San Antonio bioscience leaders plan to pursue second World Stem Cell Summit

Jul 8, 2015

BioBridge Global CEO Linda Myers has a mission: She believes San Antonio has proven that it is an ideal host site for the World Stem Cell Summit and plans to call on organizers to consider bringing the international conference back to the Alamo City.

BioBridge Global has a subsidiary, QualTex Laboratories, which has a presence in Atlanta, where the 2015 World Stem Cell Summit will be held in December. As it was last year, BioBridge Global will be a co-organizing sponsor of the three-day conference, and Myers plans to leverage that investment.

“One of the reasons we are going there is to make a big splash, to try and get that summit back to San Antonio,” said Myers about BioBridge Global’s participation in the Atlanta conference.

“I think we have a good shot at it,” she added. “We are going to … lobby (summit organizers) very hard for this. San Antonio is going to knock on their door again.”

Other bioscience leaders believe San Antonio has every reason to try and win back the World Stem Cell Summit.

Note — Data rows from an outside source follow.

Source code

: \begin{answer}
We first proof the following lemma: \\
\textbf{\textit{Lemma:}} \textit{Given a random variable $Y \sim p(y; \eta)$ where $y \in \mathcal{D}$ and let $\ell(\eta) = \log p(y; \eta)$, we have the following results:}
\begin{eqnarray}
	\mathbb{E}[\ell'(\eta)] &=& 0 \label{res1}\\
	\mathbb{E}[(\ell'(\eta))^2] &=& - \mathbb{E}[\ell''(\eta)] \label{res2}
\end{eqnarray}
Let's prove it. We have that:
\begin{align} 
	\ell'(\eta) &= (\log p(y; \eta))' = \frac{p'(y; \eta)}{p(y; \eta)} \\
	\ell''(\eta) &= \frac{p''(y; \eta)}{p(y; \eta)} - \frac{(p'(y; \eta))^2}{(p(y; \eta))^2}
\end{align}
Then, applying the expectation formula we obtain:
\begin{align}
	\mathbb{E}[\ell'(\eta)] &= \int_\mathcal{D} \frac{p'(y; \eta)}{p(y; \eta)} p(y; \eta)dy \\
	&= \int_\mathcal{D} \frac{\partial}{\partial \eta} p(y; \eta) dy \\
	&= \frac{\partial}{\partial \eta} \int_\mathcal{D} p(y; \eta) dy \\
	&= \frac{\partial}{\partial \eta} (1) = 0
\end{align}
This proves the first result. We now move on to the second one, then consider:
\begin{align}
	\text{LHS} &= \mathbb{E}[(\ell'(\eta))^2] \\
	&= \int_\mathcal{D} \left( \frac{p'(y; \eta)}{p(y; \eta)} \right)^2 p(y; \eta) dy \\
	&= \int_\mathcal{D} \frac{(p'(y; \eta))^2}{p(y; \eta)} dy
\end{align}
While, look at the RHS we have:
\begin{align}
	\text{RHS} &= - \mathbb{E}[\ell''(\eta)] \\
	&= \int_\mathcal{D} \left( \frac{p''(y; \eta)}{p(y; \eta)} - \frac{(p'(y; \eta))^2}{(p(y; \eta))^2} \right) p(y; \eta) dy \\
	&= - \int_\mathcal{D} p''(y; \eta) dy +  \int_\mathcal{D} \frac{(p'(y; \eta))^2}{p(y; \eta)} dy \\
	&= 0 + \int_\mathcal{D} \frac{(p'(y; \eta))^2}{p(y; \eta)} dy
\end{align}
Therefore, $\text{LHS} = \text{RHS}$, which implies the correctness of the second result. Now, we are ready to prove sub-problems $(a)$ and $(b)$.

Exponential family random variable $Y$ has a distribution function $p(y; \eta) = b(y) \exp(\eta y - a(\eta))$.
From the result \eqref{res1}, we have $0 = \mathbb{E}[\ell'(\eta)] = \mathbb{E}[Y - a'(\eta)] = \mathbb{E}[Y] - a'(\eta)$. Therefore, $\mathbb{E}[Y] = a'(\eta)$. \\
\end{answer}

“I feel confident in saying that those of us who helped attract last year’s summit and served on the host committee would love to see it return to San Antonio again,” said BioMed SA President Ann Stevens. “I believe our chances of landing it again are excellent.”

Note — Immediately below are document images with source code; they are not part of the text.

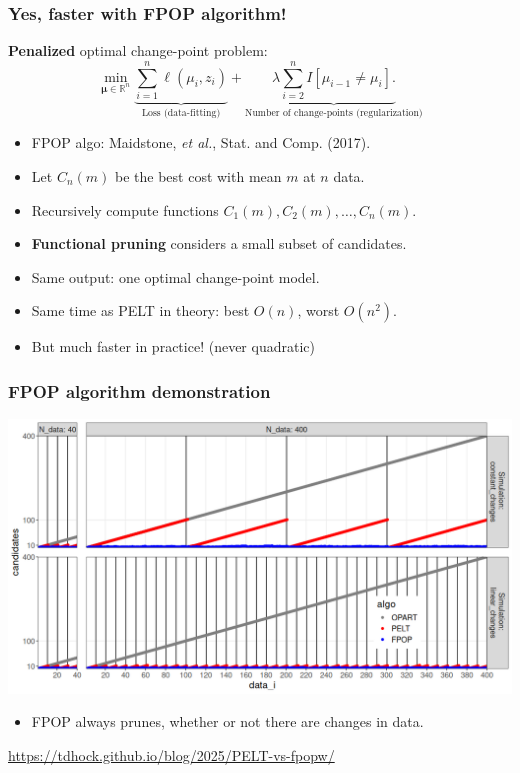 \documentclass{beamer}
\newcommand{\RR}{\mathbb R}
\begin{document}
\begin{frame}
  \frametitle{Yes, faster with FPOP algorithm!}
  \textbf{Penalized} optimal change-point problem:
$$
\min_{
  \mathbf \mu\in\RR^{n}
}
\underbrace{\sum_{i=1}^{n} \ell( \mu_i,  z_i)}_{\text{Loss (data-fitting)}} + \underbrace{\lambda\sum_{i=2}^n I[\mu_{i-1}\neq \mu_i].}_{\text{Number of change-points (regularization)}}
$$
\begin{itemize}
\item FPOP algo: Maidstone, \emph{et al.}, Stat. and Comp. (2017).
\item Let $C_n(m)$ be the best cost with mean $m$ at $n$ data.
\item Recursively compute functions $C_{1}(m), C_2(m),\dots, C_{n}(m)$.
\item \textbf{Functional pruning} considers a small subset of candidates.
\item Same output: one optimal change-point model.
\item Same time as PELT in theory: best $O(n)$, worst $O(n^2)$.
\item But much faster in practice! (never quadratic)
\end{itemize}
\end{frame}



\begin{frame}
  \frametitle{FPOP algorithm demonstration}
  \includegraphics[width=\textwidth]{fpop-prune-1.png}

  \begin{itemize}
  \item FPOP always prunes, whether or not there are changes in data.
  \end{itemize}

  \url{https://tdhock.github.io/blog/2025/PELT-vs-fpopw/}
\end{frame}
 
\end{document}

Bernard Siegel, who founded the World Stem Cell Summit, told me as the 2014 event was winding down, that San Antonio has provided impressive support.

“The city really came through, and we are thrilled,” Siegel said. “San Antonio rated an A+.” Stevens said the value of San Antonio hosting the event is that the city’s bioscience industry received “incredible media attention” by hosting the 2014 summit.